Être résilié par son assureur ne ferme pas le marché, il le déplace. La résiliation est consignée au fichier AGIRA, consultable par toutes les compagnies : trois ans pour un non-paiement, cinq ans pour une sinistralité excessive. Des assureurs spécialisés couvrent ces profils, avec une surprime généralement comprise entre 50 et 100 % pendant deux à trois ans, révisée à la baisse chaque année sans sinistre. En cas de refus généralisé, le Bureau central de tarification peut contraindre un assureur à vous couvrir en responsabilité civile.

L’essentiel

• La résiliation figure au fichier AGIRA : trois ans pour non-paiement, cinq ans pour sinistres, et elle est vérifiée à chaque souscription.

• Une dette non soldée auprès de l’ancien assureur bloque toute nouvelle souscription : la régularisation est le premier réflexe.

• Le Bureau central de tarification, saisi gratuitement, désigne un assureur tenu de vous couvrir en responsabilité civile.

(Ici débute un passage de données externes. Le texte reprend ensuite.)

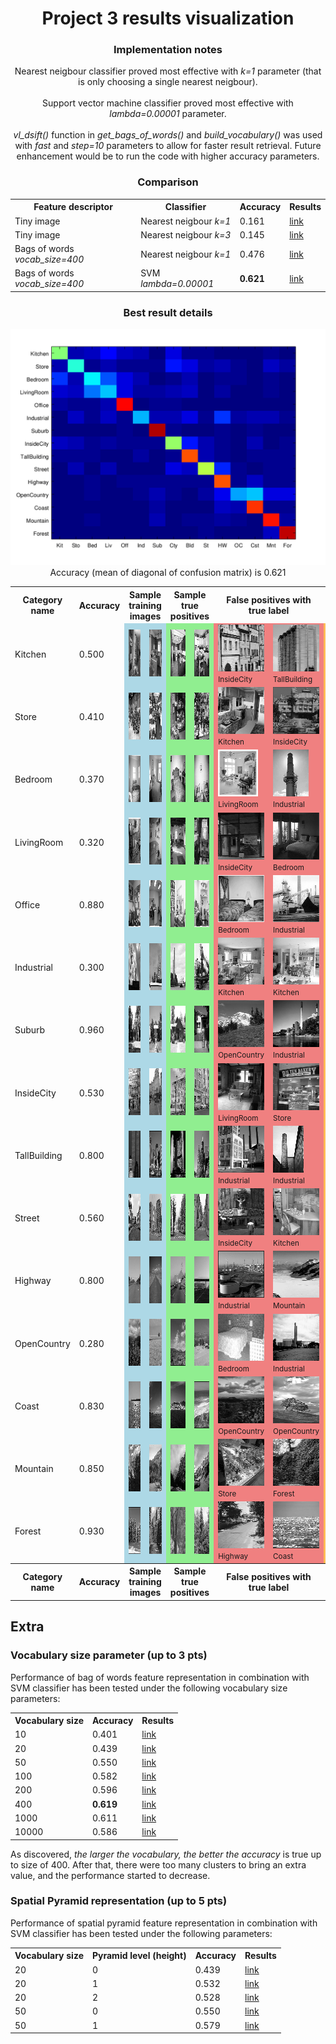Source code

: <center>
<h1>Project 3 results visualization</h1>

<h3>Implementation notes</h3>
Nearest neigbour classifier proved most effective with <i>k=1</i> parameter (that is only choosing a single nearest neigbour).
<br>
<br>
Support vector machine classifier proved most effective with <i>lambda=0.00001</i> parameter.
<br>
<br>
<i>vl_dsift()</i> function in <i>get_bags_of_words()</i> and <i>build_vocabulary()</i> was used with <i>fast</i> and <i>step=10</i> parameters to allow for faster result retrieval. Future enhancement would be to run the code with higher accuracy parameters.

<h3>Comparison</h3>

<table border=0 cellpadding=4 cellspacing=1>
<tr>
<th>Feature descriptor</th>
<th>Classifier</th>
<th>Accuracy</th>
<th>Results</th>
</tr>
<tr>
<td>Tiny image</td>
<td>Nearest neigbour <i>k=1</i></td>
<td>0.161</td>
<td><a href="../results_tiny_nn/index.md">link</a></td>
</tr>
<tr>
<td>Tiny image</td>
<td>Nearest neigbour <i>k=3</i></td>
<td>0.145</td>
<td><a href="../results_tiny_nn_k3/index.md">link</a></td>
</tr>
<tr>
<td>Bags of words <i>vocab_size=400</i></td>
<td>Nearest neigbour <i>k=1</i></td>
<td>0.476</td>
<td><a href="../results_bag_nn/index.md">link</a></td>
</tr>
<tr>
<td>Bags of words <i>vocab_size=400</i></td>
<td>SVM <i>lambda=0.00001</i></td>
<td><b>0.621</b></td>
<td><a href="../results_bag_svm_vocab400/index.md">link</a></td>
</tr>
</table>

<h3>Best result details</h3>

<img src="confusion_matrix.png">

<br>
Accuracy (mean of diagonal of confusion matrix) is 0.621
<p>

<table border=0 cellpadding=4 cellspacing=1>
<tr>
<th>Category name</th>
<th>Accuracy</th>
<th colspan=2>Sample training images</th>
<th colspan=2>Sample true positives</th>
<th colspan=2>False positives with true label</th>
<th colspan=2>False negatives with wrong predicted label</th>
</tr>
<tr>
<td>Kitchen</td>
<td>0.500</td>
<td bgcolor=LightBlue><img src="thumbnails/Kitchen_image_0014.jpg" width=100 height=75></td>
<td bgcolor=LightBlue><img src="thumbnails/Kitchen_image_0139.jpg" width=100 height=75></td>
<td bgcolor=LightGreen><img src="thumbnails/Kitchen_image_0053.jpg" width=89 height=75></td>
<td bgcolor=LightGreen><img src="thumbnails/Kitchen_image_0091.jpg" width=94 height=75></td>
<td bgcolor=LightCoral><img src="thumbnails/InsideCity_image_0071.jpg" width=75 height=75><br><small>InsideCity</small></td>
<td bgcolor=LightCoral><img src="thumbnails/TallBuilding_image_0024.jpg" width=75 height=75><br><small>TallBuilding</small></td>
<td bgcolor=#FFBB55><img src="thumbnails/Kitchen_image_0012.jpg" width=100 height=75><br><small>Office</small></td>
<td bgcolor=#FFBB55><img src="thumbnails/Kitchen_image_0150.jpg" width=100 height=75><br><small>Bedroom</small></td>
</tr>
<tr>
<td>Store</td>
<td>0.410</td>
<td bgcolor=LightBlue><img src="thumbnails/Store_image_0232.jpg" width=113 height=75></td>
<td bgcolor=LightBlue><img src="thumbnails/Store_image_0172.jpg" width=100 height=75></td>
<td bgcolor=LightGreen><img src="thumbnails/Store_image_0046.jpg" width=57 height=75></td>
<td bgcolor=LightGreen><img src="thumbnails/Store_image_0122.jpg" width=74 height=75></td>
<td bgcolor=LightCoral><img src="thumbnails/Kitchen_image_0171.jpg" width=100 height=75><br><small>Kitchen</small></td>
<td bgcolor=LightCoral><img src="thumbnails/InsideCity_image_0063.jpg" width=75 height=75><br><small>InsideCity</small></td>
<td bgcolor=#FFBB55><img src="thumbnails/Store_image_0074.jpg" width=54 height=75><br><small>InsideCity</small></td>
<td bgcolor=#FFBB55><img src="thumbnails/Store_image_0026.jpg" width=103 height=75><br><small>Office</small></td>
</tr>
<tr>
<td>Bedroom</td>
<td>0.370</td>
<td bgcolor=LightBlue><img src="thumbnails/Bedroom_image_0194.jpg" width=114 height=75></td>
<td bgcolor=LightBlue><img src="thumbnails/Bedroom_image_0127.jpg" width=115 height=75></td>
<td bgcolor=LightGreen><img src="thumbnails/Bedroom_image_0090.jpg" width=108 height=75></td>
<td bgcolor=LightGreen><img src="thumbnails/Bedroom_image_0035.jpg" width=115 height=75></td>
<td bgcolor=LightCoral><img src="thumbnails/LivingRoom_image_0094.jpg" width=64 height=75><br><small>LivingRoom</small></td>
<td bgcolor=LightCoral><img src="thumbnails/Industrial_image_0046.jpg" width=57 height=75><br><small>Industrial</small></td>
<td bgcolor=#FFBB55><img src="thumbnails/Bedroom_image_0053.jpg" width=110 height=75><br><small>Kitchen</small></td>
<td bgcolor=#FFBB55><img src="thumbnails/Bedroom_image_0040.jpg" width=113 height=75><br><small>LivingRoom</small></td>
</tr>
<tr>
<td>LivingRoom</td>
<td>0.320</td>
<td bgcolor=LightBlue><img src="thumbnails/LivingRoom_image_0157.jpg" width=98 height=75></td>
<td bgcolor=LightBlue><img src="thumbnails/LivingRoom_image_0137.jpg" width=111 height=75></td>
<td bgcolor=LightGreen><img src="thumbnails/LivingRoom_image_0126.jpg" width=57 height=75></td>
<td bgcolor=LightGreen><img src="thumbnails/LivingRoom_image_0023.jpg" width=100 height=75></td>
<td bgcolor=LightCoral><img src="thumbnails/InsideCity_image_0110.jpg" width=75 height=75><br><small>InsideCity</small></td>
<td bgcolor=LightCoral><img src="thumbnails/Bedroom_image_0168.jpg" width=113 height=75><br><small>Bedroom</small></td>
<td bgcolor=#FFBB55><img src="thumbnails/LivingRoom_image_0074.jpg" width=100 height=75><br><small>Office</small></td>
<td bgcolor=#FFBB55><img src="thumbnails/LivingRoom_image_0046.jpg" width=100 height=75><br><small>TallBuilding</small></td>
</tr>
<tr>
<td>Office</td>
<td>0.880</td>
<td bgcolor=LightBlue><img src="thumbnails/Office_image_0104.jpg" width=102 height=75></td>
<td bgcolor=LightBlue><img src="thumbnails/Office_image_0031.jpg" width=96 height=75></td>
<td bgcolor=LightGreen><img src="thumbnails/Office_image_0048.jpg" width=118 height=75></td>
<td bgcolor=LightGreen><img src="thumbnails/Office_image_0055.jpg" width=108 height=75></td>
<td bgcolor=LightCoral><img src="thumbnails/Bedroom_image_0148.jpg" width=102 height=75><br><small>Bedroom</small></td>
<td bgcolor=LightCoral><img src="thumbnails/Industrial_image_0040.jpg" width=135 height=75><br><small>Industrial</small></td>
<td bgcolor=#FFBB55><img src="thumbnails/Office_image_0138.jpg" width=96 height=75><br><small>Bedroom</small></td>
<td bgcolor=#FFBB55><img src="thumbnails/Office_image_0120.jpg" width=116 height=75><br><small>Kitchen</small></td>
</tr>
<tr>
<td>Industrial</td>
<td>0.300</td>
<td bgcolor=LightBlue><img src="thumbnails/Industrial_image_0136.jpg" width=100 height=75></td>
<td bgcolor=LightBlue><img src="thumbnails/Industrial_image_0287.jpg" width=101 height=75></td>
<td bgcolor=LightGreen><img src="thumbnails/Industrial_image_0016.jpg" width=100 height=75></td>
<td bgcolor=LightGreen><img src="thumbnails/Industrial_image_0127.jpg" width=96 height=75></td>
<td bgcolor=LightCoral><img src="thumbnails/Kitchen_image_0180.jpg" width=100 height=75><br><small>Kitchen</small></td>
<td bgcolor=LightCoral><img src="thumbnails/Kitchen_image_0177.jpg" width=100 height=75><br><small>Kitchen</small></td>
<td bgcolor=#FFBB55><img src="thumbnails/Industrial_image_0046.jpg" width=57 height=75><br><small>Bedroom</small></td>
<td bgcolor=#FFBB55><img src="thumbnails/Industrial_image_0074.jpg" width=100 height=75><br><small>TallBuilding</small></td>
</tr>
<tr>
<td>Suburb</td>
<td>0.960</td>
<td bgcolor=LightBlue><img src="thumbnails/Suburb_image_0135.jpg" width=113 height=75></td>
<td bgcolor=LightBlue><img src="thumbnails/Suburb_image_0029.jpg" width=113 height=75></td>
<td bgcolor=LightGreen><img src="thumbnails/Suburb_image_0166.jpg" width=113 height=75></td>
<td bgcolor=LightGreen><img src="thumbnails/Suburb_image_0003.jpg" width=113 height=75></td>
<td bgcolor=LightCoral><img src="thumbnails/OpenCountry_image_0125.jpg" width=75 height=75><br><small>OpenCountry</small></td>
<td bgcolor=LightCoral><img src="thumbnails/Industrial_image_0115.jpg" width=94 height=75><br><small>Industrial</small></td>
<td bgcolor=#FFBB55><img src="thumbnails/Suburb_image_0013.jpg" width=113 height=75><br><small>InsideCity</small></td>
<td bgcolor=#FFBB55><img src="thumbnails/Suburb_image_0020.jpg" width=113 height=75><br><small>Office</small></td>
</tr>
<tr>
<td>InsideCity</td>
<td>0.530</td>
<td bgcolor=LightBlue><img src="thumbnails/InsideCity_image_0236.jpg" width=75 height=75></td>
<td bgcolor=LightBlue><img src="thumbnails/InsideCity_image_0180.jpg" width=75 height=75></td>
<td bgcolor=LightGreen><img src="thumbnails/InsideCity_image_0132.jpg" width=75 height=75></td>
<td bgcolor=LightGreen><img src="thumbnails/InsideCity_image_0053.jpg" width=75 height=75></td>
<td bgcolor=LightCoral><img src="thumbnails/LivingRoom_image_0032.jpg" width=100 height=75><br><small>LivingRoom</small></td>
<td bgcolor=LightCoral><img src="thumbnails/Store_image_0043.jpg" width=100 height=75><br><small>Store</small></td>
<td bgcolor=#FFBB55><img src="thumbnails/InsideCity_image_0128.jpg" width=75 height=75><br><small>Kitchen</small></td>
<td bgcolor=#FFBB55><img src="thumbnails/InsideCity_image_0013.jpg" width=75 height=75><br><small>TallBuilding</small></td>
</tr>
<tr>
<td>TallBuilding</td>
<td>0.800</td>
<td bgcolor=LightBlue><img src="thumbnails/TallBuilding_image_0014.jpg" width=75 height=75></td>
<td bgcolor=LightBlue><img src="thumbnails/TallBuilding_image_0074.jpg" width=75 height=75></td>
<td bgcolor=LightGreen><img src="thumbnails/TallBuilding_image_0025.jpg" width=75 height=75></td>
<td bgcolor=LightGreen><img src="thumbnails/TallBuilding_image_0032.jpg" width=75 height=75></td>
<td bgcolor=LightCoral><img src="thumbnails/Industrial_image_0140.jpg" width=100 height=75><br><small>Industrial</small></td>
<td bgcolor=LightCoral><img src="thumbnails/Industrial_image_0114.jpg" width=49 height=75><br><small>Industrial</small></td>
<td bgcolor=#FFBB55><img src="thumbnails/TallBuilding_image_0085.jpg" width=75 height=75><br><small>Coast</small></td>
<td bgcolor=#FFBB55><img src="thumbnails/TallBuilding_image_0024.jpg" width=75 height=75><br><small>Kitchen</small></td>
</tr>
<tr>
<td>Street</td>
<td>0.560</td>
<td bgcolor=LightBlue><img src="thumbnails/Street_image_0033.jpg" width=75 height=75></td>
<td bgcolor=LightBlue><img src="thumbnails/Street_image_0081.jpg" width=75 height=75></td>
<td bgcolor=LightGreen><img src="thumbnails/Street_image_0125.jpg" width=75 height=75></td>
<td bgcolor=LightGreen><img src="thumbnails/Street_image_0008.jpg" width=75 height=75></td>
<td bgcolor=LightCoral><img src="thumbnails/InsideCity_image_0137.jpg" width=75 height=75><br><small>InsideCity</small></td>
<td bgcolor=LightCoral><img src="thumbnails/Kitchen_image_0072.jpg" width=107 height=75><br><small>Kitchen</small></td>
<td bgcolor=#FFBB55><img src="thumbnails/Street_image_0062.jpg" width=75 height=75><br><small>TallBuilding</small></td>
<td bgcolor=#FFBB55><img src="thumbnails/Street_image_0049.jpg" width=75 height=75><br><small>Highway</small></td>
</tr>
<tr>
<td>Highway</td>
<td>0.800</td>
<td bgcolor=LightBlue><img src="thumbnails/Highway_image_0098.jpg" width=75 height=75></td>
<td bgcolor=LightBlue><img src="thumbnails/Highway_image_0019.jpg" width=75 height=75></td>
<td bgcolor=LightGreen><img src="thumbnails/Highway_image_0135.jpg" width=75 height=75></td>
<td bgcolor=LightGreen><img src="thumbnails/Highway_image_0144.jpg" width=75 height=75></td>
<td bgcolor=LightCoral><img src="thumbnails/Industrial_image_0148.jpg" width=100 height=75><br><small>Industrial</small></td>
<td bgcolor=LightCoral><img src="thumbnails/Mountain_image_0115.jpg" width=75 height=75><br><small>Mountain</small></td>
<td bgcolor=#FFBB55><img src="thumbnails/Highway_image_0006.jpg" width=75 height=75><br><small>Coast</small></td>
<td bgcolor=#FFBB55><img src="thumbnails/Highway_image_0035.jpg" width=75 height=75><br><small>Suburb</small></td>
</tr>
<tr>
<td>OpenCountry</td>
<td>0.280</td>
<td bgcolor=LightBlue><img src="thumbnails/OpenCountry_image_0207.jpg" width=75 height=75></td>
<td bgcolor=LightBlue><img src="thumbnails/OpenCountry_image_0070.jpg" width=75 height=75></td>
<td bgcolor=LightGreen><img src="thumbnails/OpenCountry_image_0108.jpg" width=75 height=75></td>
<td bgcolor=LightGreen><img src="thumbnails/OpenCountry_image_0077.jpg" width=75 height=75></td>
<td bgcolor=LightCoral><img src="thumbnails/Bedroom_image_0112.jpg" width=133 height=75><br><small>Bedroom</small></td>
<td bgcolor=LightCoral><img src="thumbnails/Industrial_image_0047.jpg" width=100 height=75><br><small>Industrial</small></td>
<td bgcolor=#FFBB55><img src="thumbnails/OpenCountry_image_0005.jpg" width=75 height=75><br><small>Forest</small></td>
<td bgcolor=#FFBB55><img src="thumbnails/OpenCountry_image_0079.jpg" width=75 height=75><br><small>Forest</small></td>
</tr>
<tr>
<td>Coast</td>
<td>0.830</td>
<td bgcolor=LightBlue><img src="thumbnails/Coast_image_0284.jpg" width=75 height=75></td>
<td bgcolor=LightBlue><img src="thumbnails/Coast_image_0032.jpg" width=75 height=75></td>
<td bgcolor=LightGreen><img src="thumbnails/Coast_image_0121.jpg" width=75 height=75></td>
<td bgcolor=LightGreen><img src="thumbnails/Coast_image_0040.jpg" width=75 height=75></td>
<td bgcolor=LightCoral><img src="thumbnails/OpenCountry_image_0006.jpg" width=75 height=75><br><small>OpenCountry</small></td>
<td bgcolor=LightCoral><img src="thumbnails/OpenCountry_image_0019.jpg" width=75 height=75><br><small>OpenCountry</small></td>
<td bgcolor=#FFBB55><img src="thumbnails/Coast_image_0070.jpg" width=75 height=75><br><small>Forest</small></td>
<td bgcolor=#FFBB55><img src="thumbnails/Coast_image_0036.jpg" width=75 height=75><br><small>Suburb</small></td>
</tr>
<tr>
<td>Mountain</td>
<td>0.850</td>
<td bgcolor=LightBlue><img src="thumbnails/Mountain_image_0232.jpg" width=75 height=75></td>
<td bgcolor=LightBlue><img src="thumbnails/Mountain_image_0057.jpg" width=75 height=75></td>
<td bgcolor=LightGreen><img src="thumbnails/Mountain_image_0006.jpg" width=75 height=75></td>
<td bgcolor=LightGreen><img src="thumbnails/Mountain_image_0034.jpg" width=75 height=75></td>
<td bgcolor=LightCoral><img src="thumbnails/Store_image_0030.jpg" width=100 height=75><br><small>Store</small></td>
<td bgcolor=LightCoral><img src="thumbnails/Forest_image_0124.jpg" width=75 height=75><br><small>Forest</small></td>
<td bgcolor=#FFBB55><img src="thumbnails/Mountain_image_0085.jpg" width=75 height=75><br><small>Highway</small></td>
<td bgcolor=#FFBB55><img src="thumbnails/Mountain_image_0009.jpg" width=75 height=75><br><small>Suburb</small></td>
</tr>
<tr>
<td>Forest</td>
<td>0.930</td>
<td bgcolor=LightBlue><img src="thumbnails/Forest_image_0172.jpg" width=75 height=75></td>
<td bgcolor=LightBlue><img src="thumbnails/Forest_image_0290.jpg" width=75 height=75></td>
<td bgcolor=LightGreen><img src="thumbnails/Forest_image_0053.jpg" width=75 height=75></td>
<td bgcolor=LightGreen><img src="thumbnails/Forest_image_0073.jpg" width=75 height=75></td>
<td bgcolor=LightCoral><img src="thumbnails/Highway_image_0032.jpg" width=75 height=75><br><small>Highway</small></td>
<td bgcolor=LightCoral><img src="thumbnails/Coast_image_0070.jpg" width=75 height=75><br><small>Coast</small></td>
<td bgcolor=#FFBB55><img src="thumbnails/Forest_image_0017.jpg" width=75 height=75><br><small>Mountain</small></td>
<td bgcolor=#FFBB55><img src="thumbnails/Forest_image_0036.jpg" width=75 height=75><br><small>Mountain</small></td>
</tr>
<tr>
<th>Category name</th>
<th>Accuracy</th>
<th colspan=2>Sample training images</th>
<th colspan=2>Sample true positives</th>
<th colspan=2>False positives with true label</th>
<th colspan=2>False negatives with wrong predicted label</th>
</tr>
</table>
</center>


<h2>Extra</h2>
<h3>Vocabulary size parameter (up to 3 pts)</h3>
Performance of bag of words feature representation in combination with SVM classifier has been tested under the following vocabulary size parameters:

<table border=0 cellpadding=4 cellspacing=1>
<tr>
<th>Vocabulary size</th>
<th>Accuracy</th>
<th>Results</th>
</tr>
<tr>
<td>10</td>
<td>0.401</td>
<td><a href="../results_vocab10/index.md">link</a></td>
</tr>
<tr>
<td>20</td>
<td>0.439</td>
<td><a href="../results_vocab20/index.md">link</a></td>
</tr>
<tr>
<td>50</td>
<td>0.550</td>
<td><a href="../results_vocab50/index.md">link</a></td>
</tr>
<tr>
<td>100</td>
<td>0.582</td>
<td><a href="../results_vocab100/index.md">link</a></td>
</tr>
<tr>
<td>200</td>
<td>0.596</td>
<td><a href="../results_vocab200/index.md">link</a></td>
</tr>
<tr>
<td>400</td>
<td><b>0.619</b></td>
<td><a href="../results_vocab400/index.md">link</a></td>
</tr>
<tr>
<td>1000</td>
<td>0.611</td>
<td><a href="../results_vocab1000/index.md">link</a></td>
</tr>
<tr>
<td>10000</td>
<td>0.586</td>
<td><a href="../results_vocab10000/index.md">link</a></td>
</tr>
</table>

As discovered, <i>the larger the vocabulary, the better the accuracy</i> is true up to size of 400. After that, there were too many clusters to bring an extra value, and the performance started to decrease.
<h3>Spatial Pyramid representation (up to 5 pts)</h3>
Performance of spatial pyramid feature representation in combination with SVM classifier has been tested under the following parameters:

<table border=0 cellpadding=4 cellspacing=1>
<tr>
<th>Vocabulary size</th>
<th>Pyramid level (height)</th>
<th>Accuracy</th>
<th>Results</th>
</tr>
<tr>
<td>20</td>
<td>0</td>
<td>0.439</td>
<td><a href="../results_vocab20/index.md">link</a></td>
</tr>
<tr>
<td>20</td>
<td>1</td>
<td>0.532</td>
<td><a href="../results_l1_vocab20/index.md">link</a></td>
</tr>
<tr>
<td>20</td>
<td>2</td>
<td>0.528</td>
<td><a href="../results_l2_vocab20/index.md">link</a></td>
</tr>
<tr>
<td>50</td>
<td>0</td>
<td>0.550</td>
<td><a href="../results_vocab50/index.md">link</a></td>
</tr>
<tr>
<td>50</td>
<td>1</td>
<td>0.579</td>
<td><a href="../results_l1_vocab50/index.md">link</a></td>
</tr>
</table>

• Taire une résiliation est une fausse déclaration : elle expose à la nullité du contrat et au refus total d’indemnisation.

• Un courtier inscrit à l’ORIAS, sous contrôle de l’ACPR, connaît les compagnies qui acceptent ces dossiers.

La résiliation d’un contrat automobile obéit au Code des assurances. L’article L113-3 permet la résiliation pour non-paiement après mise en demeure et un délai de trente jours, la suspension intervenant dès le dixième jour. L’article L113-4 ouvre la résiliation pour aggravation du risque, l’article L113-8 la nullité pour fausse déclaration intentionnelle. Le fichier AGIRA centralise les informations sur le risque en assurance et conserve les résiliations selon leur motif. Le relevé d’informations, obligatoirement remis sous quinze jours, retrace bonus-malus et sinistres des cinq dernières années. Le Bureau central de tarification, placé sous la tutelle du ministère de l’Économie, peut être saisi après refus et fixe la prime de l’assurance obligatoire de responsabilité civile instaurée par la loi du 27 février 1958. Le Fonds de garantie des assurances obligatoires indemnise les victimes de conducteurs non assurés. Tout courtier est inscrit à l’ORIAS sous le contrôle de l’ACPR.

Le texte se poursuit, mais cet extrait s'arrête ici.